You are viewing a plain text version of this content. The canonical link for it is here.

Posted to user@cassandra.apache.org by Matope Ono <ma...@gmail.com> on 2014/05/16 06:23:07 UTC

Query first 1 columns for each partitioning keys in CQL?

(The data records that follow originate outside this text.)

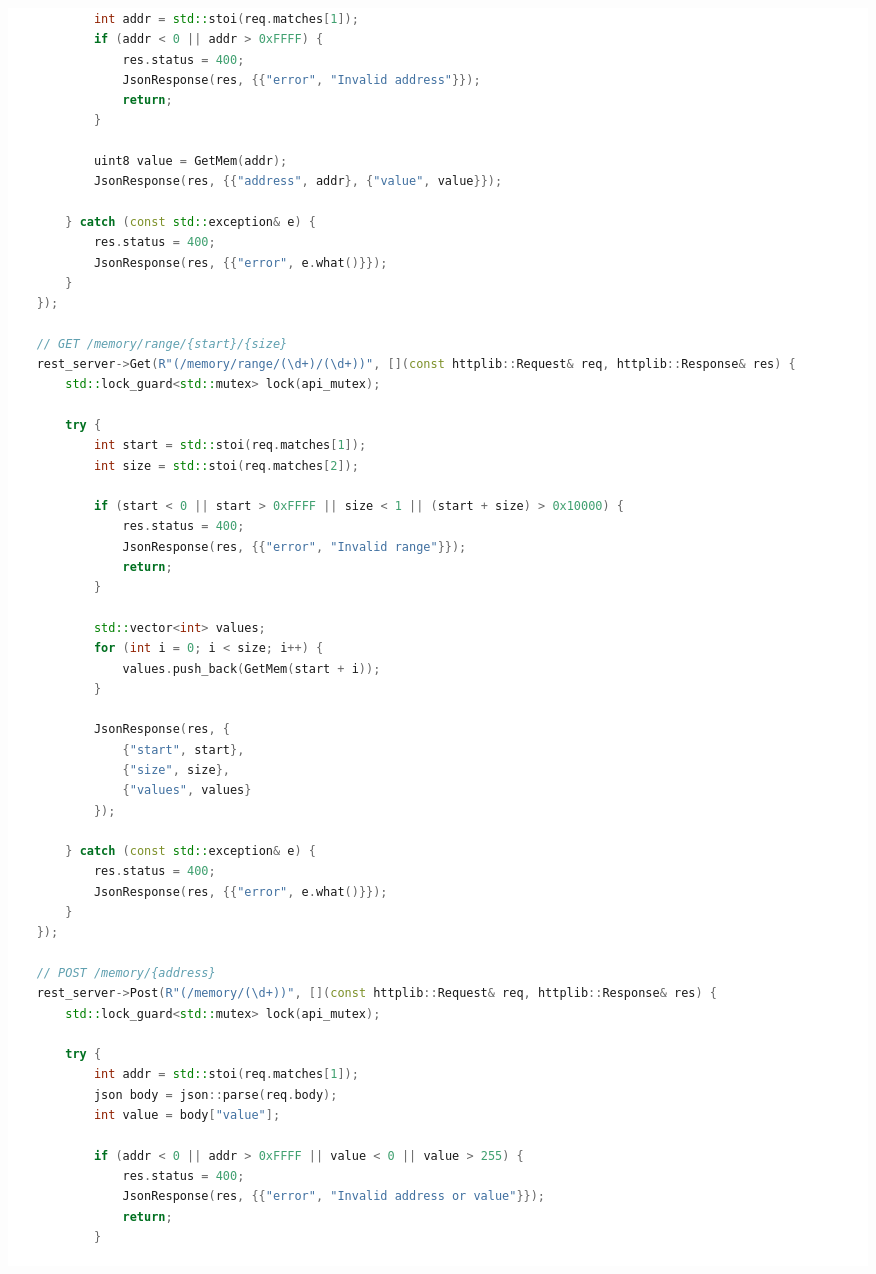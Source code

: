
 ```cpp
            int addr = std::stoi(req.matches[1]);
            if (addr < 0 || addr > 0xFFFF) {
                res.status = 400;
                JsonResponse(res, {{"error", "Invalid address"}});
                return;
            }
            
            uint8 value = GetMem(addr);
            JsonResponse(res, {{"address", addr}, {"value", value}});
            
        } catch (const std::exception& e) {
            res.status = 400;
            JsonResponse(res, {{"error", e.what()}});
        }
    });
    
    // GET /memory/range/{start}/{size}
    rest_server->Get(R"(/memory/range/(\d+)/(\d+))", [](const httplib::Request& req, httplib::Response& res) {
        std::lock_guard<std::mutex> lock(api_mutex);
        
        try {
            int start = std::stoi(req.matches[1]);
            int size = std::stoi(req.matches[2]);
            
            if (start < 0 || start > 0xFFFF || size < 1 || (start + size) > 0x10000) {
                res.status = 400;
                JsonResponse(res, {{"error", "Invalid range"}});
                return;
            }
            
            std::vector<int> values;
            for (int i = 0; i < size; i++) {
                values.push_back(GetMem(start + i));
            }
            
            JsonResponse(res, {
                {"start", start},
                {"size", size},
                {"values", values}
            });
            
        } catch (const std::exception& e) {
            res.status = 400;
            JsonResponse(res, {{"error", e.what()}});
        }
    });
    
    // POST /memory/{address}
    rest_server->Post(R"(/memory/(\d+))", [](const httplib::Request& req, httplib::Response& res) {
        std::lock_guard<std::mutex> lock(api_mutex);
        
        try {
            int addr = std::stoi(req.matches[1]);
            json body = json::parse(req.body);
            int value = body["value"];
            
            if (addr < 0 || addr > 0xFFFF || value < 0 || value > 255) {
                res.status = 400;
                JsonResponse(res, {{"error", "Invalid address or value"}});
                return;
            }
            
```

Hi, I'm modeling some queries in CQL3.

I'd like to query first 1 columns for each partitioning keys in CQL3.

For example:

create table posts(
> author ascii,
> created_at timeuuid,
> entry text,
> primary key(author,created_at)
> );
> insert into posts(author,created_at,entry) values
> ('john',minTimeuuid('2013-02-02 10:00+0000'),'This is an old entry by
> john');
> insert into posts(author,created_at,entry) values
> ('john',minTimeuuid('2013-03-03 10:00+0000'),'This is a new entry by john');
> insert into posts(author,created_at,entry) values
> ('mike',minTimeuuid('2013-02-02 10:00+0000'),'This is an old entry by
> mike');
> insert into posts(author,created_at,entry) values
> ('mike',minTimeuuid('2013-03-03 10:00+0000'),'This is a new entry by mike');


And I want results like below.

mike,1c4d9000-83e9-11e2-8080-808080808080,This is a new entry by mike
> john,1c4d9000-83e9-11e2-8080-808080808080,This is a new entry by john


I think that this is what "SELECT FIRST " statements did in CQL2.

The only way I came across in CQL3 is "retrieve whole records and drop
manually",
but it's obviously not efficient.

Could you please tell me more straightforward way in CQL3?

Re: Query first 1 columns for each partitioning keys in CQL?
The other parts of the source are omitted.